» Collected data
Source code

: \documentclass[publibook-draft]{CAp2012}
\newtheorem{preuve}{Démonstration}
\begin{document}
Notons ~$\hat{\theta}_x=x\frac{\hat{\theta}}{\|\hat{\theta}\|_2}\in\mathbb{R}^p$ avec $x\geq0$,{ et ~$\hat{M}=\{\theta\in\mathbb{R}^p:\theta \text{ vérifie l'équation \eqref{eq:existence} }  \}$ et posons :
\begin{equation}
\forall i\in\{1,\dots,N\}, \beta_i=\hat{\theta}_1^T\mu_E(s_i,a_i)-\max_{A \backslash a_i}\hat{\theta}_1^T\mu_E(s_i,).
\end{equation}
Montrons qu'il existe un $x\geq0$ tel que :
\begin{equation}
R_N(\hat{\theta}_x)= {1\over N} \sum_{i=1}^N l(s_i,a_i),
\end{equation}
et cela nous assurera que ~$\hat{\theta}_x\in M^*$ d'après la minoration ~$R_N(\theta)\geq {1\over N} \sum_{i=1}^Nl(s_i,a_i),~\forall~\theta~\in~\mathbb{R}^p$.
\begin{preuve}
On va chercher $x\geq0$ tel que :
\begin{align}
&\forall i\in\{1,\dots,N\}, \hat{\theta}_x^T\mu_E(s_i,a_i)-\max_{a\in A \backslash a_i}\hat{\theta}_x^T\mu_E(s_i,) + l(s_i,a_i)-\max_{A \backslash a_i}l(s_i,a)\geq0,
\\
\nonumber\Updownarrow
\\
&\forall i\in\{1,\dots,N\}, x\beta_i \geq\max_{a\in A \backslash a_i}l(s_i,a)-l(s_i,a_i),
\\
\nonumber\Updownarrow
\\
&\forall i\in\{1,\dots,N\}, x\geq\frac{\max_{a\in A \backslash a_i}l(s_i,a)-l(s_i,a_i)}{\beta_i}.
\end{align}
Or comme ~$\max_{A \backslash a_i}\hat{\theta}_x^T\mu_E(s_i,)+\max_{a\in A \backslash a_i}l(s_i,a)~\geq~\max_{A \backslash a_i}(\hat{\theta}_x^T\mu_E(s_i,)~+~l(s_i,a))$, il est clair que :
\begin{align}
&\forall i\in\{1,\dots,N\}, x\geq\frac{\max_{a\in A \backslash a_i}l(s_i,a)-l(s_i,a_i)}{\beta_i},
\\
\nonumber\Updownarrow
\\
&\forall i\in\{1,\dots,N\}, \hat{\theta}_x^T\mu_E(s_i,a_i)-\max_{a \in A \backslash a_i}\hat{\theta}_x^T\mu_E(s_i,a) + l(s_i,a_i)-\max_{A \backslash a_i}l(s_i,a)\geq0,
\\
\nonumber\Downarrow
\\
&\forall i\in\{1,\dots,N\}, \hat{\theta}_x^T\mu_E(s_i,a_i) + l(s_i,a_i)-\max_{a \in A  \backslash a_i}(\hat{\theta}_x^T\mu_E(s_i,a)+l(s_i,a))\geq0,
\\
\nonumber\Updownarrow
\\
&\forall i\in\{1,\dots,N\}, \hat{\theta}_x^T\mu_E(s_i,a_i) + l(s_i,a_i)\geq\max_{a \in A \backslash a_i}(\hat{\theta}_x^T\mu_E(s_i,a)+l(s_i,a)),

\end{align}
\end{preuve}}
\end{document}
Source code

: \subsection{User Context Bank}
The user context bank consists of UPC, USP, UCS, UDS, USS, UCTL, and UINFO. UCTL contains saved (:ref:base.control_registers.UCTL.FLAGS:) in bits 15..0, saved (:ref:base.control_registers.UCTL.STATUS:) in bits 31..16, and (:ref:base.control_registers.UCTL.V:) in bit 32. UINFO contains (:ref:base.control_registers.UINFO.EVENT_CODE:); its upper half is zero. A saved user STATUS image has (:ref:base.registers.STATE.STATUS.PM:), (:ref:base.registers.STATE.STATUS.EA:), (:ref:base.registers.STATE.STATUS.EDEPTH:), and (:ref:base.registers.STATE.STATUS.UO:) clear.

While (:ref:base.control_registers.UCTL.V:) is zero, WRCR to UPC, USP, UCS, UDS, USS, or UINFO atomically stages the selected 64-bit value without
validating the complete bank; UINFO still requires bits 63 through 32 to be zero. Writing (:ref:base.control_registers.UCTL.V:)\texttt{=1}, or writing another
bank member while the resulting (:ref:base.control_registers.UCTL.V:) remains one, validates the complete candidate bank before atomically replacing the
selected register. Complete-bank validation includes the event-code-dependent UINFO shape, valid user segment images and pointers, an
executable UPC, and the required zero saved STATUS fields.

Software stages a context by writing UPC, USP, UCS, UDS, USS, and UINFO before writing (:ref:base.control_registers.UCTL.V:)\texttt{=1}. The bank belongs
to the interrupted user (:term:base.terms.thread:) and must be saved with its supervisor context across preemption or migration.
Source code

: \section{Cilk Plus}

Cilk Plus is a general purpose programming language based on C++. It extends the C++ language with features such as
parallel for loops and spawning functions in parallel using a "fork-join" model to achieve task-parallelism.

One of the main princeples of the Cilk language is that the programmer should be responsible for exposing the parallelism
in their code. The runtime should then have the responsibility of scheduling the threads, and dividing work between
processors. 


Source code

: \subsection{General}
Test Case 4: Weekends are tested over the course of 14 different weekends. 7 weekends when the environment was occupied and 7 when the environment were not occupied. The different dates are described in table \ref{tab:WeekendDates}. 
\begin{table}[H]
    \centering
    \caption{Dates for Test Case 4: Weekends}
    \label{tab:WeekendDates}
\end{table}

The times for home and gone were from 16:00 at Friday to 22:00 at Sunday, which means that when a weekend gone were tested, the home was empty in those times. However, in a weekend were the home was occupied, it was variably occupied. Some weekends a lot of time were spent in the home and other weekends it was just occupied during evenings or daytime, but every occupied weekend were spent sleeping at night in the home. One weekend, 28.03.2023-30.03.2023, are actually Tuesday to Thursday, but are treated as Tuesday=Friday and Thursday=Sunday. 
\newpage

» About this task
What you give back should be only the lines of the records above, starting at the line with "Cilk Plus is" and ending at the line with "parallel for loops", restated word for word.

» Result
Cilk Plus is a general purpose programming language based on C++. It extends the C++ language with features such as
parallel for loops and spawning functions in parallel using a "fork-join" model to achieve task-parallelism.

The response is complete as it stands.